Wed Dec 5 03:17:54 PST 2018

"Chris Bieneman" <chris.bieneman at me.com> wrote:

>> On Dec 3, 2018, at 10:50 AM, Stefan Kanthak via llvm-dev <llvm-dev at lists.llvm.org> wrote:
>> 
>> "Craig Topper" <craig.topper at gmail.com> wrote:
>> 
>>> None of the "si" division routines will be used by x86.
>> 
>> That was my expectation too.
>> 
>>> They exist for targets that don't support the operations natively.
>>> X86 supports them natively so will never use the library functions.
>> 
>> So they SHOULD not be built (or at least not shipped) with the
>> builtins library for x86.
>
> I think you will find that down this path lies madness. Apple has
> tried for many years to limit which builtins get shipped in compiler-rt
> to just the smallest correct set to reduce the distribution size of
> clang. Over the years we've taken several different approaches, and
> they are all error prone and result in bugs.
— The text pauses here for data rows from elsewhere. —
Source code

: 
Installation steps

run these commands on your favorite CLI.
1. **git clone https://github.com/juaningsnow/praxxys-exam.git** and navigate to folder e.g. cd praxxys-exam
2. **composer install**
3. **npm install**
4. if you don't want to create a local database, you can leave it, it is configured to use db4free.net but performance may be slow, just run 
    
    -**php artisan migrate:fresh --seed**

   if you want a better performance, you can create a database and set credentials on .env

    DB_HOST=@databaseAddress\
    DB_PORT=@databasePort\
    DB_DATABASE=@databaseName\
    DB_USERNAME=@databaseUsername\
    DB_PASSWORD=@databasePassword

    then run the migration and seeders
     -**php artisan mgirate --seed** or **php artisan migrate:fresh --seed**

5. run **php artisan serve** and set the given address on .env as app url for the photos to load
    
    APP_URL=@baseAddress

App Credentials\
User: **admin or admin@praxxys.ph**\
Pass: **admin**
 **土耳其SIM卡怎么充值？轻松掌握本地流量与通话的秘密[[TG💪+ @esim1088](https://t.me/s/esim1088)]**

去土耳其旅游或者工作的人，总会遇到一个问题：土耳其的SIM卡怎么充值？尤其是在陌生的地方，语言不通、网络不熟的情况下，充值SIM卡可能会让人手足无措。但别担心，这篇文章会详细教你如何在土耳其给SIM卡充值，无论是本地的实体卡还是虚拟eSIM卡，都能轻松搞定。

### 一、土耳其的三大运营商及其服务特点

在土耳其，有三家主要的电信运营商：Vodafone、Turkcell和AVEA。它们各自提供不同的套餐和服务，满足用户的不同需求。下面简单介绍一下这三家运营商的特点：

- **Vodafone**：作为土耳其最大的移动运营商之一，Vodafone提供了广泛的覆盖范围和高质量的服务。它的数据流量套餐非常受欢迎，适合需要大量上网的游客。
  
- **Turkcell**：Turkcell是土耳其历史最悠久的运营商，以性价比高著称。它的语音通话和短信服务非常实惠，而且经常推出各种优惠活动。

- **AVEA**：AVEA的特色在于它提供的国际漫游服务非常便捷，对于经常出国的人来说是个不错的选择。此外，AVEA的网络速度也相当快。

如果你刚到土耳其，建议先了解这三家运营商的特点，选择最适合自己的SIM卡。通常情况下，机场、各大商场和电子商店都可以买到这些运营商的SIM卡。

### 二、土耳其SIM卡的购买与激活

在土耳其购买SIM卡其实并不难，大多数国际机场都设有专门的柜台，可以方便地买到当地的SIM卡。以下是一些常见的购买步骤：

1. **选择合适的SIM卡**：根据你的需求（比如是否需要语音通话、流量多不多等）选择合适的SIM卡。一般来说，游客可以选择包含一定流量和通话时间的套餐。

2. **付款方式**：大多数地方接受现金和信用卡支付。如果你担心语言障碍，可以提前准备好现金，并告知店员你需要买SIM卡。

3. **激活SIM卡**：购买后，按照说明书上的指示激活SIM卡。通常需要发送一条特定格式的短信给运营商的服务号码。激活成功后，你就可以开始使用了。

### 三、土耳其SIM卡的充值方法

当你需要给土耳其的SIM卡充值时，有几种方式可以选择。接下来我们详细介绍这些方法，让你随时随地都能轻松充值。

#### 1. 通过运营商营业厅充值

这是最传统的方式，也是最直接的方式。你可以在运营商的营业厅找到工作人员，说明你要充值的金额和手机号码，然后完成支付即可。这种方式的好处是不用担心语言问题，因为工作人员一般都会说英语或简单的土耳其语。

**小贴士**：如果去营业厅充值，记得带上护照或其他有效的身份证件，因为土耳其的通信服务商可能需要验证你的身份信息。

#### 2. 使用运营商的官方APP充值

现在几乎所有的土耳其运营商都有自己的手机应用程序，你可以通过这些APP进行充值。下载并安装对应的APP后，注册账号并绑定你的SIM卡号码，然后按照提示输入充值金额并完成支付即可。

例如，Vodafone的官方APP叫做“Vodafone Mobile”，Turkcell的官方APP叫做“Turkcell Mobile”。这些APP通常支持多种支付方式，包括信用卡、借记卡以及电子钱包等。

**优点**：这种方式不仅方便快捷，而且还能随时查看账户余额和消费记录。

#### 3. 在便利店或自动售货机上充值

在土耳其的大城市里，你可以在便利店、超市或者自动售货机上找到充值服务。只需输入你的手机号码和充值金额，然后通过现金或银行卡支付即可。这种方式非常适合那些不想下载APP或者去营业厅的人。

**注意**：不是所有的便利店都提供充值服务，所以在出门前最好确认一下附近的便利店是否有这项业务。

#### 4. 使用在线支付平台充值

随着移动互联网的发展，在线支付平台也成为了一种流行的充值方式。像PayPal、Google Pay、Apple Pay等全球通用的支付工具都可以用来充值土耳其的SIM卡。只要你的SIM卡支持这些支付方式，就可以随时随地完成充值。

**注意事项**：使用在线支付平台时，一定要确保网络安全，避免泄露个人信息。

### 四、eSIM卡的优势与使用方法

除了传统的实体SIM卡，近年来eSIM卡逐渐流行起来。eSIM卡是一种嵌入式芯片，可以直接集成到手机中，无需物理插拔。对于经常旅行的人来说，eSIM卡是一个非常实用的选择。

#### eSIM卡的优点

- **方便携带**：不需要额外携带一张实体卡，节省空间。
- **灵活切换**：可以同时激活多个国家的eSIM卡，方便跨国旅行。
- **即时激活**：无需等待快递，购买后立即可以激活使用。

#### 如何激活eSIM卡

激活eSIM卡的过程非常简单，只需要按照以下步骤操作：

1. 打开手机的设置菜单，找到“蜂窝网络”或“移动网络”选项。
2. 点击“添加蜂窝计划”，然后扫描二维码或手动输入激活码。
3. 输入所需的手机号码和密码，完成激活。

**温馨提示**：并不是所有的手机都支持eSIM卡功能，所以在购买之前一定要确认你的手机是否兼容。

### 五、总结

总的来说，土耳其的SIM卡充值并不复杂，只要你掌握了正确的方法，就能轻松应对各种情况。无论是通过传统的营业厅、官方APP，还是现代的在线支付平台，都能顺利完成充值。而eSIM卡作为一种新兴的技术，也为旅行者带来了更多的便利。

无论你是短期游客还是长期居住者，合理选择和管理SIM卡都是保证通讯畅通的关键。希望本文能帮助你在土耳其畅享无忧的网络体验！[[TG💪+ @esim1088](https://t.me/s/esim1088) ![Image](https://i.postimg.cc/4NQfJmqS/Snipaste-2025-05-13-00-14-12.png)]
This problem stems from
> the fact that generation of builtin calls can be triggered by
> optimization settings, architecture, ABI, or the lunar cycle.
>
> Initially we (Apple) maintained per-architecture lists of builtins,
> but those lists wouldn't get updated when new builtins got added,
> and we'd get bugs often after we shipped. Then I moved to an inverted
> system where we maintained lists to exclude, allowing that all new
> builtins always got added, but that has turned out to be a mess
> because it is really hard to know if it is safe to exclude something,
> and *oh wait the compiler changed and now it isn't safe anymore*.
>
> IMO, and coming from some painful experience, I think including all
> builtin functions is the easiest way to make less buggy release,
> until someone comes along and comes up with a definitive way for us
> to always know if a given builtin is possible to generate with a given
> compiler.

Thanks for this background information.
Now if such design decisions, and/or their outcome, like (for example)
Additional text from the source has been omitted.